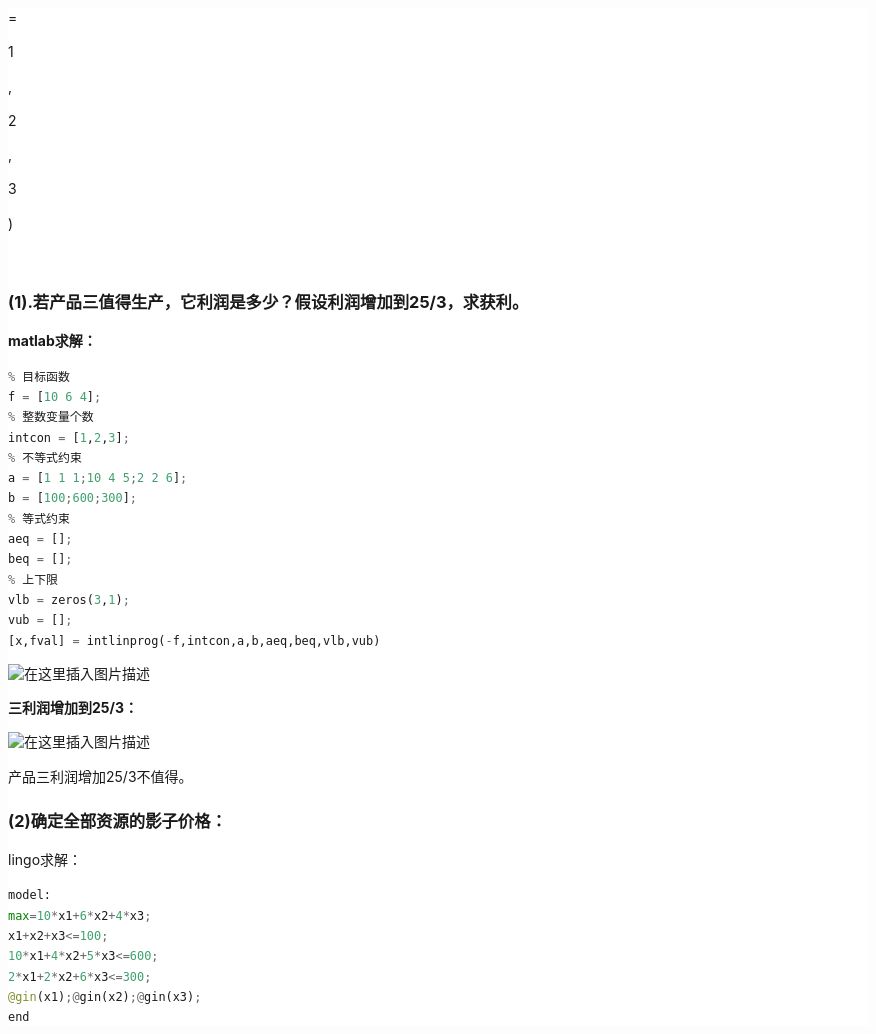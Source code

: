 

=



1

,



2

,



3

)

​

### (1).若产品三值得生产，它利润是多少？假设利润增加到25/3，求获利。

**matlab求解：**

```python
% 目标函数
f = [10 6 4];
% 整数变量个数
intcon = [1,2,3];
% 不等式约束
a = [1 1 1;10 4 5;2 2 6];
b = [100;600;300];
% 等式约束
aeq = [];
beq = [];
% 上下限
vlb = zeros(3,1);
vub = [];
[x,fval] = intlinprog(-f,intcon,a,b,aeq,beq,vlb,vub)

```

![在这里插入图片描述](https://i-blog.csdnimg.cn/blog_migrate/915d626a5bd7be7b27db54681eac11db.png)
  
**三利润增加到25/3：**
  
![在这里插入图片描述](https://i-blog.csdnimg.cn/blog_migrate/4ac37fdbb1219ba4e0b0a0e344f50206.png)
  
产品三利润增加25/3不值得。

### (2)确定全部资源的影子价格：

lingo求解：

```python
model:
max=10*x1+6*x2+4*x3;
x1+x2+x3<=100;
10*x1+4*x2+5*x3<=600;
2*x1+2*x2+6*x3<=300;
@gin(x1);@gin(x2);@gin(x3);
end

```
= = = =
▶ _Exercise details_
Extract, from the listing above, every line where the string "csdnimg" occurs.

▶ _Problem solution_
![在这里插入图片描述](https://i-blog.csdnimg.cn/blog_migrate/915d626a5bd7be7b27db54681eac11db.png)
![在这里插入图片描述](https://i-blog.csdnimg.cn/blog_migrate/4ac37fdbb1219ba4e0b0a0e344f50206.png)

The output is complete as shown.